──────── Dataset extract ────────

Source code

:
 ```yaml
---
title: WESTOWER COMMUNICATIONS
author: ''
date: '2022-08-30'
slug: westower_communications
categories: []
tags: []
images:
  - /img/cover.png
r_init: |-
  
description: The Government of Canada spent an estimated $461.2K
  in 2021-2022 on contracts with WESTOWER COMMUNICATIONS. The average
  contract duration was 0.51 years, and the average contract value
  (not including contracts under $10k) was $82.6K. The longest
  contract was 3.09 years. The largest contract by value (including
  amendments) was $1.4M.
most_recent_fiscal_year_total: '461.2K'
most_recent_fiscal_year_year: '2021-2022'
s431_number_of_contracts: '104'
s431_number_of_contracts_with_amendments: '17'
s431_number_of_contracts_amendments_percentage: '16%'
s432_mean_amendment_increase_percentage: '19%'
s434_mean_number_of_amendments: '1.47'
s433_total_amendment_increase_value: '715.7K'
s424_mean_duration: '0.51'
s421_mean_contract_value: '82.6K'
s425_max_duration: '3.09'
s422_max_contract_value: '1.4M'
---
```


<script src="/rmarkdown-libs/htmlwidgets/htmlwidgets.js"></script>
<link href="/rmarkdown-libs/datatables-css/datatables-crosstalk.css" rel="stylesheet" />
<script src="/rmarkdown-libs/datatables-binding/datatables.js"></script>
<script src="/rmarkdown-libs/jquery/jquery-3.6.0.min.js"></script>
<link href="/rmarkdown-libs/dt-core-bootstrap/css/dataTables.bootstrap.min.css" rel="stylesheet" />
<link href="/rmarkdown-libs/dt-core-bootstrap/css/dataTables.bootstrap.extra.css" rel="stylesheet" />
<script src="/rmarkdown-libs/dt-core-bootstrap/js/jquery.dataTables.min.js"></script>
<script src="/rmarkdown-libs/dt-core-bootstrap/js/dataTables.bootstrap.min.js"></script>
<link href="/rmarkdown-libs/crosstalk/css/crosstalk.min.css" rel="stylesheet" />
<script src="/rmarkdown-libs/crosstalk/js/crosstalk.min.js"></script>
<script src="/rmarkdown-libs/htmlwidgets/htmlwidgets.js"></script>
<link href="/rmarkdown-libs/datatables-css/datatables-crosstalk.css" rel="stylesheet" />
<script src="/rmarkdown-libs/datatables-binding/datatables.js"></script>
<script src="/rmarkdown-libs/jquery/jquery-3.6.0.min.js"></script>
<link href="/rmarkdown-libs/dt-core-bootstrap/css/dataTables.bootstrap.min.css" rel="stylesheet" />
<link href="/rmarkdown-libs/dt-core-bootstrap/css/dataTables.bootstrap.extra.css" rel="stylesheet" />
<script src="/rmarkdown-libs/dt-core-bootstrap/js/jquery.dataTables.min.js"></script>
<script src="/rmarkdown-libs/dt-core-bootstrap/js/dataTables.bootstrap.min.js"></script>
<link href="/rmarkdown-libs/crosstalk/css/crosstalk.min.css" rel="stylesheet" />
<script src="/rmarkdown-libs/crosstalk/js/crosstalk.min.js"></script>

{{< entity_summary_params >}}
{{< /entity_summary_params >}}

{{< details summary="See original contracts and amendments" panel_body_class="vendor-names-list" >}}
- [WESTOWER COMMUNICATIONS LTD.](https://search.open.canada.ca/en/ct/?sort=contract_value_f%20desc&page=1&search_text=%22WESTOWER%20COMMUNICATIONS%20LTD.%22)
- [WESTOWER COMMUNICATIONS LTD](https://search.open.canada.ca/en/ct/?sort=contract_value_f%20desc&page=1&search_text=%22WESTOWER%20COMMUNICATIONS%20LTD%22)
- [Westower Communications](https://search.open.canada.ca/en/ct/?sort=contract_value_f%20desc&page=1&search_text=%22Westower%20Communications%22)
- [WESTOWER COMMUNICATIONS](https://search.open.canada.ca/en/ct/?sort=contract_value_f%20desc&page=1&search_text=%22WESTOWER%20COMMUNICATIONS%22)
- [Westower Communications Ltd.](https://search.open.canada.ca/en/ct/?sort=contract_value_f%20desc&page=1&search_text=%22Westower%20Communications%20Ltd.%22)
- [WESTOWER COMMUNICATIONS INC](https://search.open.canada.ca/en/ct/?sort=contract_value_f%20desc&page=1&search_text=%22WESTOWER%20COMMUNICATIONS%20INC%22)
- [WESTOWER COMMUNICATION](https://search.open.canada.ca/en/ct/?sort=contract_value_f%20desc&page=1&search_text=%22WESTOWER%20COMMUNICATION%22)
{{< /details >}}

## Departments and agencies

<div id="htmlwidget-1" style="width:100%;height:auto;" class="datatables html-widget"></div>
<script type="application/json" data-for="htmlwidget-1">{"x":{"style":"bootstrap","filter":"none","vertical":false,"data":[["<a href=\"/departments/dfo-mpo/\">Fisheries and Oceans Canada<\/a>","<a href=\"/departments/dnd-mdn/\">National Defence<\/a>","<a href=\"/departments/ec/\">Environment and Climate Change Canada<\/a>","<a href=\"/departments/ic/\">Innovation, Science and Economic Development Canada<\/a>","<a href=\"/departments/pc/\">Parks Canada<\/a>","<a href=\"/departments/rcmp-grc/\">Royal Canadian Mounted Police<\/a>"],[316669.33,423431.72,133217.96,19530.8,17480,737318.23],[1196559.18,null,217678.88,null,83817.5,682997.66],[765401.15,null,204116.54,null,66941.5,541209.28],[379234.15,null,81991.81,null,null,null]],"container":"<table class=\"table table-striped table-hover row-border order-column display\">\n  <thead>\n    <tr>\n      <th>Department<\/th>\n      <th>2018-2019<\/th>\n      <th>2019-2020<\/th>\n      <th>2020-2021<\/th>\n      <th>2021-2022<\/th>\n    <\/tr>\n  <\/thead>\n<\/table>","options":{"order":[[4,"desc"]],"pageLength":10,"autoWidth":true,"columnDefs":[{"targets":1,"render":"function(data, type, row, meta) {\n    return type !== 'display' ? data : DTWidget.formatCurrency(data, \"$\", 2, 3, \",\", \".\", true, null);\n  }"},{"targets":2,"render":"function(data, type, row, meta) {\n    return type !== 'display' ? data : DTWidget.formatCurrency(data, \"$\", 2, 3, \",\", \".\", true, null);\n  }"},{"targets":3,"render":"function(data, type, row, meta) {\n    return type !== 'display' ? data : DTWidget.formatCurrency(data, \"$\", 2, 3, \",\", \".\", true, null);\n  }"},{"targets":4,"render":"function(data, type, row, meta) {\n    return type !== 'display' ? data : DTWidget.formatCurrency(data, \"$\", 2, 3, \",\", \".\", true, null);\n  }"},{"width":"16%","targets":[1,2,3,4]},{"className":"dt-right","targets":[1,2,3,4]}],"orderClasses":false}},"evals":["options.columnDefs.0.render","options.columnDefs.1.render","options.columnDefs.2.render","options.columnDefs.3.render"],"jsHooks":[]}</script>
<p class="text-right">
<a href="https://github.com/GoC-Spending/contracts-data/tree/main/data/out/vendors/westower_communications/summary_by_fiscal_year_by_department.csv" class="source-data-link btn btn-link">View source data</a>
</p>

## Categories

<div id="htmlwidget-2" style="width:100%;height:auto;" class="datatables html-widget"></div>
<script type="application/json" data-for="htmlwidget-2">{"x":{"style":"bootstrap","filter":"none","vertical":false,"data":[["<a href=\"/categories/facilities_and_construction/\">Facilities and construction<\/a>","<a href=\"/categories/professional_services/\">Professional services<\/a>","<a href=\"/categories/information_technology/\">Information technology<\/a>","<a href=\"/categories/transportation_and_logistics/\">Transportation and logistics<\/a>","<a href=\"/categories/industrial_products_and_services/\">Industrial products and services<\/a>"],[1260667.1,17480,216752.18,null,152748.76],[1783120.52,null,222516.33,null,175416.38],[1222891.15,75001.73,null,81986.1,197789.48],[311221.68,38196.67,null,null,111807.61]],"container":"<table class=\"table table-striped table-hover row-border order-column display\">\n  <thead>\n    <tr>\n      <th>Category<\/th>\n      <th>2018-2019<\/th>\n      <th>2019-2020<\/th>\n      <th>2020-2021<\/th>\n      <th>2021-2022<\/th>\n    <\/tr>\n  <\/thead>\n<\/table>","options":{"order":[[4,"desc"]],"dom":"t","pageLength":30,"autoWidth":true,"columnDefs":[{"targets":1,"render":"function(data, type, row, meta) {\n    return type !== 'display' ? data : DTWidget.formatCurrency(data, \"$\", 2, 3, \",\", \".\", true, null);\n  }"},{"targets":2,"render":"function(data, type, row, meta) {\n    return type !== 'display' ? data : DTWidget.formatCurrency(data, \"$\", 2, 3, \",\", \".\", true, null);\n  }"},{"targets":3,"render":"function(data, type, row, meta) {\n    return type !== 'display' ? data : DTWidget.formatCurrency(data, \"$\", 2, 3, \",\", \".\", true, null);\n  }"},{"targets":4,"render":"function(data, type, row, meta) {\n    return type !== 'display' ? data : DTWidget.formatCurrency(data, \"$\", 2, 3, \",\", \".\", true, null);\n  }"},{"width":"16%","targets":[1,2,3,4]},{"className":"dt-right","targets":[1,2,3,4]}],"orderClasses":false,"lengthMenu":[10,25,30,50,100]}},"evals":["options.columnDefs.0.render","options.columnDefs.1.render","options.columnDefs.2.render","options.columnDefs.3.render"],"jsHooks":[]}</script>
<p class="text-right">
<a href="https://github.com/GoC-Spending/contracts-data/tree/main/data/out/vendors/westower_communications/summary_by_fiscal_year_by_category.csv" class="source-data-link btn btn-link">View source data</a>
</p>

────────

**What you will do**
Filter the entries above and copy only the lines that hold "years".

**Response to this task**
  contract duration was 0.51 years, and the average contract value
  contract was 3.09 years. The largest contract by value (including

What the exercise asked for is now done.